▸ Required action
Look below for the line containing "under no reasonable" and the line containing "#### Part 1", then set down both and every line between them exactly, without pictures.

▸ Records for the task

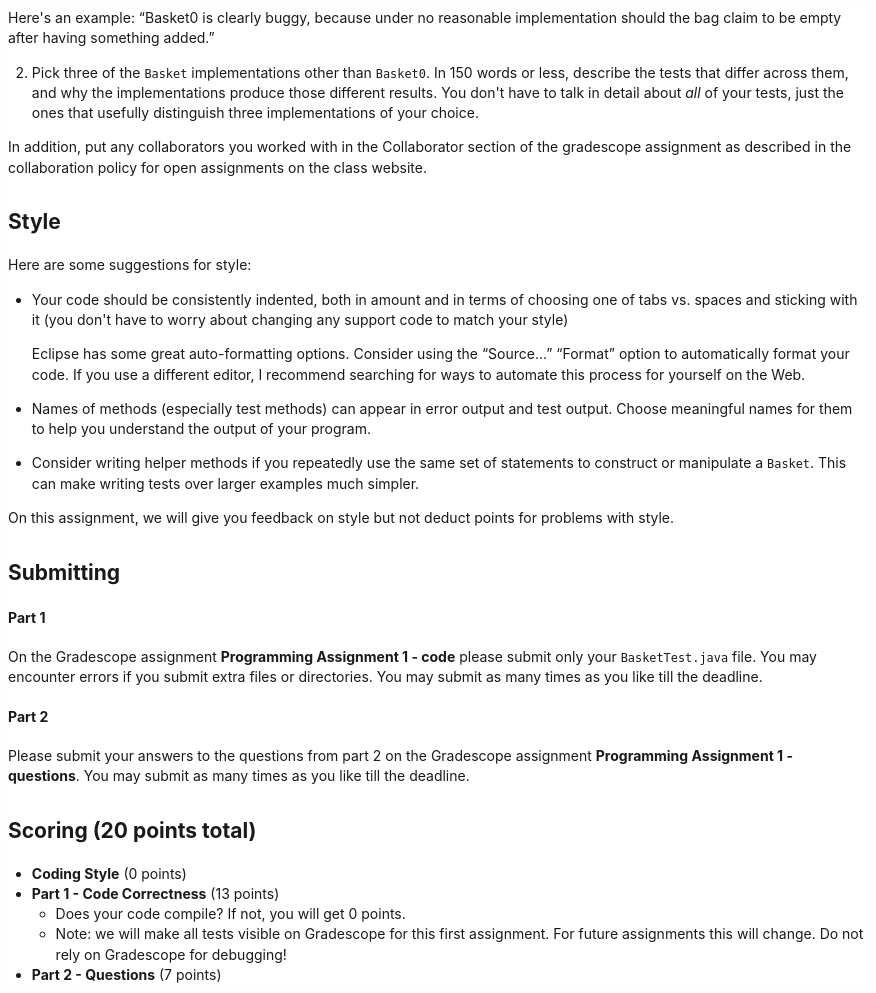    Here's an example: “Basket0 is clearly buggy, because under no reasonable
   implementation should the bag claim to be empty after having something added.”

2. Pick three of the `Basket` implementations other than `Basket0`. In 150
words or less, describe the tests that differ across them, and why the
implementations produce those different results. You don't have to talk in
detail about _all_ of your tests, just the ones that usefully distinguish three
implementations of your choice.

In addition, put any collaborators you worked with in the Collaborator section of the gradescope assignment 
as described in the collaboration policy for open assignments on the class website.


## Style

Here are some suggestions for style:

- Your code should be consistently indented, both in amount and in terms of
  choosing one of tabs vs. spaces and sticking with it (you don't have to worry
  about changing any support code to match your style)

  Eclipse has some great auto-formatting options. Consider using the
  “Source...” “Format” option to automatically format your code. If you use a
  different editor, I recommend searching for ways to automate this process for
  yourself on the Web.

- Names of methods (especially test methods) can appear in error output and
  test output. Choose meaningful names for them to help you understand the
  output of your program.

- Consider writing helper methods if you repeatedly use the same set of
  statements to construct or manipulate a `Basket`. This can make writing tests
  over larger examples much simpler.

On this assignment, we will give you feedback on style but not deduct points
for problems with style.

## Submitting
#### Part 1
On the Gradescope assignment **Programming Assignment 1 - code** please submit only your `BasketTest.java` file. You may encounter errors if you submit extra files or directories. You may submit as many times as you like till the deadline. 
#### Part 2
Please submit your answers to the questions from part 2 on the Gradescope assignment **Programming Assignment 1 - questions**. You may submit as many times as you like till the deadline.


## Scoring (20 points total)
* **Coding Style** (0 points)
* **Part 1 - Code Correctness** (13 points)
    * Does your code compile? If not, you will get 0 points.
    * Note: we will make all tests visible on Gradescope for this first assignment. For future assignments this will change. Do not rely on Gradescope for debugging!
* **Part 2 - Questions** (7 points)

==

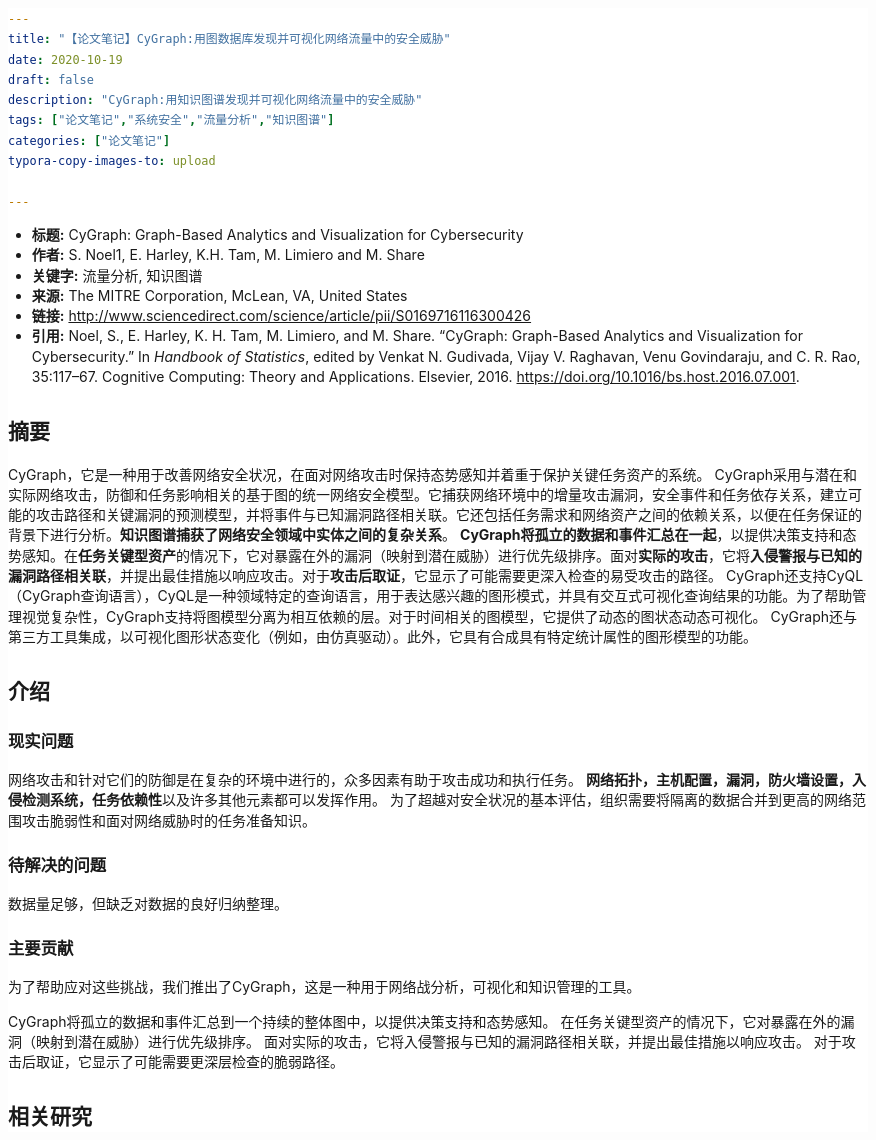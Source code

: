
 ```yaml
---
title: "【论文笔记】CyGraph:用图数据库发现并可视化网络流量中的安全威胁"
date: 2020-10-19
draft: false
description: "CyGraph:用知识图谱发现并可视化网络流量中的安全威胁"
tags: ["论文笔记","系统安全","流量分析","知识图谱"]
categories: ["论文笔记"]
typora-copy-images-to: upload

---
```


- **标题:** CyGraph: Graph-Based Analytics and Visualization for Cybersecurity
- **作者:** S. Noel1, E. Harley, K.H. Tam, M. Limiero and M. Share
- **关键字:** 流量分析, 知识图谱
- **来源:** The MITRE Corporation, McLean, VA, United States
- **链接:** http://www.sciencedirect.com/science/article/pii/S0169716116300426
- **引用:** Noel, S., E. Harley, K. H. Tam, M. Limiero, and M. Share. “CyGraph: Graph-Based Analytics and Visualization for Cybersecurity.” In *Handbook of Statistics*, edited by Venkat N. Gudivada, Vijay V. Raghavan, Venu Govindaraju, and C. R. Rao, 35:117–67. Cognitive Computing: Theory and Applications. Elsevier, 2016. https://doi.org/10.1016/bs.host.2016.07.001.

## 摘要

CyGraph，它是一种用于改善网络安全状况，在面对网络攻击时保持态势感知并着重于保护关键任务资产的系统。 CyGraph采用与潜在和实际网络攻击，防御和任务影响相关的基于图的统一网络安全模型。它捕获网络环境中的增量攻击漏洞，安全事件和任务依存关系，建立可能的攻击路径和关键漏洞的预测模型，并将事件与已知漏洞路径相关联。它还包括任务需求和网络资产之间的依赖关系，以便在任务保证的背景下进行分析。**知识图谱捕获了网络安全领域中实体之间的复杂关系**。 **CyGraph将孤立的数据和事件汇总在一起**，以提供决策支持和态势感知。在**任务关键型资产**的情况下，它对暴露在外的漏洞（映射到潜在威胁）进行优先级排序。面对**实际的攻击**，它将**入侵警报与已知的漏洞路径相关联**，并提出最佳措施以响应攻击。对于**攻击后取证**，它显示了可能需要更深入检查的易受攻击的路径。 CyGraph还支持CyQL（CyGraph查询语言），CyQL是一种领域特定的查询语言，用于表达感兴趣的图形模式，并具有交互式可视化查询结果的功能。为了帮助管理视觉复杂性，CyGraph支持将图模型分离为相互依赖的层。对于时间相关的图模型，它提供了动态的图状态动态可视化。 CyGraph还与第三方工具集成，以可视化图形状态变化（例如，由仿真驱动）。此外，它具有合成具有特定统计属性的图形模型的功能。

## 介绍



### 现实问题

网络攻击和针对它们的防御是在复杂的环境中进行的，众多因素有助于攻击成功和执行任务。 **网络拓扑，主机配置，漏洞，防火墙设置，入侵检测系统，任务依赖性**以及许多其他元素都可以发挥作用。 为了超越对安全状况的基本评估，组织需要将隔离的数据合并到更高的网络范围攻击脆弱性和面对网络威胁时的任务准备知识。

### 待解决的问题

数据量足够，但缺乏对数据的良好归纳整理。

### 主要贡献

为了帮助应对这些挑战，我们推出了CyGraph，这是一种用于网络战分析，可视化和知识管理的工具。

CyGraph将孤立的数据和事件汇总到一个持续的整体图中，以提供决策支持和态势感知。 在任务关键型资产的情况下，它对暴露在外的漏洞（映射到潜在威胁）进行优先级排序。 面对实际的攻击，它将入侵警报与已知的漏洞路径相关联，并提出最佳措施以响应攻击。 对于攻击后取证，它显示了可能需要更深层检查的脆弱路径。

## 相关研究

==

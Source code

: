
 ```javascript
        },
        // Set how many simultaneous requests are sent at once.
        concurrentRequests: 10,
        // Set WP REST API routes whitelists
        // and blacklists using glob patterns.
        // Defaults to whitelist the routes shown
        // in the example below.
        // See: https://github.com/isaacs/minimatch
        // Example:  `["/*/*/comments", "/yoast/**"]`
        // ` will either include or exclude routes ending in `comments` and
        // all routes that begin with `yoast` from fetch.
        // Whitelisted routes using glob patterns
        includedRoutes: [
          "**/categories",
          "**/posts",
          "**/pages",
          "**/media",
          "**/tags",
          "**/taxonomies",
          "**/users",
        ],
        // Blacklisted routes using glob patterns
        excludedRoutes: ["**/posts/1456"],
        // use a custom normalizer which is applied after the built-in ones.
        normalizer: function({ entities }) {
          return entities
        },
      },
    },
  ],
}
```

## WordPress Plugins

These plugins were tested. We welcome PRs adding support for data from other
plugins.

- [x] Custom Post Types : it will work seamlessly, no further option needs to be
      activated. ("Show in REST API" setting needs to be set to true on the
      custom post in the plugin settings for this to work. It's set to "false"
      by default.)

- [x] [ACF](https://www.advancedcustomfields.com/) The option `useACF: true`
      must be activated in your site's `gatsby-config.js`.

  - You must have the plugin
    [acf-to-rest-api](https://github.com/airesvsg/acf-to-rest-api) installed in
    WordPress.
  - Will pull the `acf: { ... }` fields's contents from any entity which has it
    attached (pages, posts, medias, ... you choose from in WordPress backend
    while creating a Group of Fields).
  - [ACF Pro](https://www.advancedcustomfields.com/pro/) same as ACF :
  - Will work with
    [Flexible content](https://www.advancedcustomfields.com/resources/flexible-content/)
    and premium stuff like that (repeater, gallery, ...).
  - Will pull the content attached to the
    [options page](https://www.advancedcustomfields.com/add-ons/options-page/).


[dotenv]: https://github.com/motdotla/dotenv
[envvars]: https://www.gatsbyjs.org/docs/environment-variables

▸ Output for this exercise
    Here's an example: “Basket0 is clearly buggy, because under no reasonable
   implementation should the bag claim to be empty after having something added.”

2. Pick three of the `Basket` implementations other than `Basket0`. In 150
words or less, describe the tests that differ across them, and why the
implementations produce those different results. You don't have to talk in
detail about _all_ of your tests, just the ones that usefully distinguish three
implementations of your choice.

In addition, put any collaborators you worked with in the Collaborator section of the gradescope assignment 
as described in the collaboration policy for open assignments on the class website.


## Style

Here are some suggestions for style:

- Your code should be consistently indented, both in amount and in terms of
  choosing one of tabs vs. spaces and sticking with it (you don't have to worry
  about changing any support code to match your style)

  Eclipse has some great auto-formatting options. Consider using the
  “Source...” “Format” option to automatically format your code. If you use a
  different editor, I recommend searching for ways to automate this process for
  yourself on the Web.

- Names of methods (especially test methods) can appear in error output and
  test output. Choose meaningful names for them to help you understand the
  output of your program.

- Consider writing helper methods if you repeatedly use the same set of
  statements to construct or manipulate a `Basket`. This can make writing tests
  over larger examples much simpler.

On this assignment, we will give you feedback on style but not deduct points
for problems with style.

## Submitting
#### Part 1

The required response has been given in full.